Weinviertler Kirtagsmusik heute

Wusstest du, warum die Weinviertler Kirtagsmusik heute nahezu ausgestorben ist?

Martin Haslinger ist nicht nur Klarinettist und Leiter der Musikschule Hollabrunn. Wenn es um Weinviertler Kirtagsmusik geht, für die er heute ein ausgewiesener Experte ist, dann ist Martin zunächst mal der Neffe von Alois Haslinger. Dieser ist noch ein junger Mann, als er sich in den frühen 1960er Jahren auf die Spuren der Weinviertler Kirtagsmusik begibt. Noten will er finden, um diese ganz besondere Weinviertler Musikrichtung wieder zu spielen, wieder aufleben zu lassen, nachdem sie vom Zweiten Weltkrieg einfach aus dem Weinviertel wegradiert schien. Dabei war sie davor so erfolgreich gewesen und so beliebt, seit dem späten 19. Jahrhundert war sie ein bedeutendes Element unserer Weinviertler Kultur – bis die Lustbarkeit, das Feiern und der Kirtag mit dem Anbruch des zweiten Weltkriegs verboten wurde. Alois Haslinger will sich damit nicht abgeben, als Jugendlicher richtet er im Patzmannsdorf der Nachkriegszeit einen Kirtag aus, engagiert eine Kapelle von früher und muss erkennen, dass die Zeit der Weinviertler Kirtagsmusik vorüber scheint. Auf den Tanzflächen reüssieren nun Andere, sie heißen Caterina Valente, Conny Froboess und Peter Kraus – und sie bringen eine fröhlich softe deutsche Version amerikanischen Swings und Rock’n Rolls ins Weinviertel, gern auch mit international exotischem Unterton. Die Weinviertler Kirtagsmusik bedeckt schon bald eine dicke Staubschicht.

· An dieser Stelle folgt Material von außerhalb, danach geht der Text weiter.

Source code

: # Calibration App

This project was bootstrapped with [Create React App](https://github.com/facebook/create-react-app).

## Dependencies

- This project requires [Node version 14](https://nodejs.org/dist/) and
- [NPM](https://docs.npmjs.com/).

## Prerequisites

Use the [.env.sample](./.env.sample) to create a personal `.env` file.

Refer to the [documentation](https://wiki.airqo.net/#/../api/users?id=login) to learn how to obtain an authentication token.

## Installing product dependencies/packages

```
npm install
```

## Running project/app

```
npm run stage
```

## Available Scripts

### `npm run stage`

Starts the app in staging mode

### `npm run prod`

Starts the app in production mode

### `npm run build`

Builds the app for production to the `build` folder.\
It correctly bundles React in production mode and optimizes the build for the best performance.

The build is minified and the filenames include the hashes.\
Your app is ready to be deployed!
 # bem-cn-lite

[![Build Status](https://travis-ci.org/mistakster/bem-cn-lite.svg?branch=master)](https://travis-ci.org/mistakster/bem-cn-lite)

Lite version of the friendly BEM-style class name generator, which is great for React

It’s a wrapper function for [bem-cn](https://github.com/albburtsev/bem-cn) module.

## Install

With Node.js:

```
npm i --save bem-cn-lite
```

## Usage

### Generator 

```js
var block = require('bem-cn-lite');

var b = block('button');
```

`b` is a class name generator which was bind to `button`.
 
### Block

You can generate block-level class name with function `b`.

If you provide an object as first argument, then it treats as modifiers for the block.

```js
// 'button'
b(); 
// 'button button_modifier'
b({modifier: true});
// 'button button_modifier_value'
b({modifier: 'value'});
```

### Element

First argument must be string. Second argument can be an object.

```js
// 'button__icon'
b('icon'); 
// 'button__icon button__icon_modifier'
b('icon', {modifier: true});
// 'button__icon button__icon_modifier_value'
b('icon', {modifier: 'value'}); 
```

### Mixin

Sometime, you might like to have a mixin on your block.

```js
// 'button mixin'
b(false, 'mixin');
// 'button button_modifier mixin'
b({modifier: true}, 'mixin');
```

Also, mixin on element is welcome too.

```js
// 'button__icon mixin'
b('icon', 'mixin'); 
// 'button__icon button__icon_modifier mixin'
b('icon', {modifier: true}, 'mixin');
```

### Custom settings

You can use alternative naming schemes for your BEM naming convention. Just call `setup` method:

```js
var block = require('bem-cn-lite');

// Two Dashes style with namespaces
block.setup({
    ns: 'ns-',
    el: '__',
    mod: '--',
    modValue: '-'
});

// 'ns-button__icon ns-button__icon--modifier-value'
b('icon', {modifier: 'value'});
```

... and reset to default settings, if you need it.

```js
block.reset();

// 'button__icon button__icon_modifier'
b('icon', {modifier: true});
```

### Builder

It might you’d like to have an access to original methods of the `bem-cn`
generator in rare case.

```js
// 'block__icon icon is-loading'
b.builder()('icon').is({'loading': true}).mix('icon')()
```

„Musik braucht eine Bühne – und Tanzmusik braucht eine Tanzbühne.“, sagt Martin Haslinger. „Diese Bühne ist es, die sich im Lauf der Zeit so verändert hat, dass für die Musikrichtung kein Platz mehr war.“ Damit meint der Musiker zunächst den Kirtag selbst, dessen Wesen sich in der Nachkriegszeit zu verändern beginnt. „Geänderte Arbeitszeiten und ein neues Gesellschaftsbild prägen das Brauchtum – heute werden sie nicht mehr von der Burschenschaft ausgerichtet, sondern vielleicht von der freiwilligen Feuerwehr, nur noch sehr selten dauern sie bis Montag, oft ist sogar der Begriff des ‚Kirtags‘ eingeschlafen.“ Auch die Rolle des Wirtshauses im Ort hat sich verändert. „Früher hat Weinviertler Kirtagsmusik auch zwischen den Kirtagen gelebt, im Saal des Wirten oder im Hinterhof, bei Veranstaltungen oder Tanzabenden – heute sind klassische Wirtshäuser schon generell nur noch schwer zu finden.“, sagt Haslinger. Er selbst entdeckt die verborgene Schönheit der Weinviertler Kirtagsmusik erst in den 90er Jahren, folgt den Spuren seines Onkels Alois und bringt die Stücke von Krickl & Co. mit einer eigenen Kapelle wieder auf die Bühnen des Weinviertels. Damit ist er nicht alleine, an anderer Stelle im Weinviertel formieren sich die „Stadltaunza“ zur Wiederbelebung der alten Tänze. Für die Musiker und Tänzer tun sich dabei allerdings bald all jene Hürden ein, die die Kirtagsmusik einst einschliefen ließen. „Passende Bühnen sind dünn gesät.“, sagt Haslinger – und selbst wenn sein Ensemble eine findet, haben die Leute meist die heutigen, schnellen Kommerzpolkas im Ohr. „Demgegenüber bietet die Weinviertler Kirtagsmusik ein viel gemächlicheres und auch reduziertes Repertoire – und man tanzt heute nicht mehr Walzer in der damaligen Intensität.“

Betrachtet man die Weinviertler Kirtagsmusik aber abseits ihrer ursprünglichen Bestimmung als Tanzmusik – dann, da ist sich Martin Haslinger sicher, hat sie auch heute noch eine Chance uns zu verzaubern: „Ihr Flair bleibt. Ihre einfache Schönheit. Und dieses Flair muss man nicht museal bewahren – man kann es auch einfach leben.“ Gerade in Zeiten, in den wir das Einfache, das Urtümliche wieder mehr schätzen, hätte sich die Weinviertler Kirtagsmusik eine kleine Renaissance verdient. Nicht nur, weil das Onkel Alois sehr freuen würde. Sondern vor allem – weil sie ein Stück Weinviertler Kulturgeschichte ist.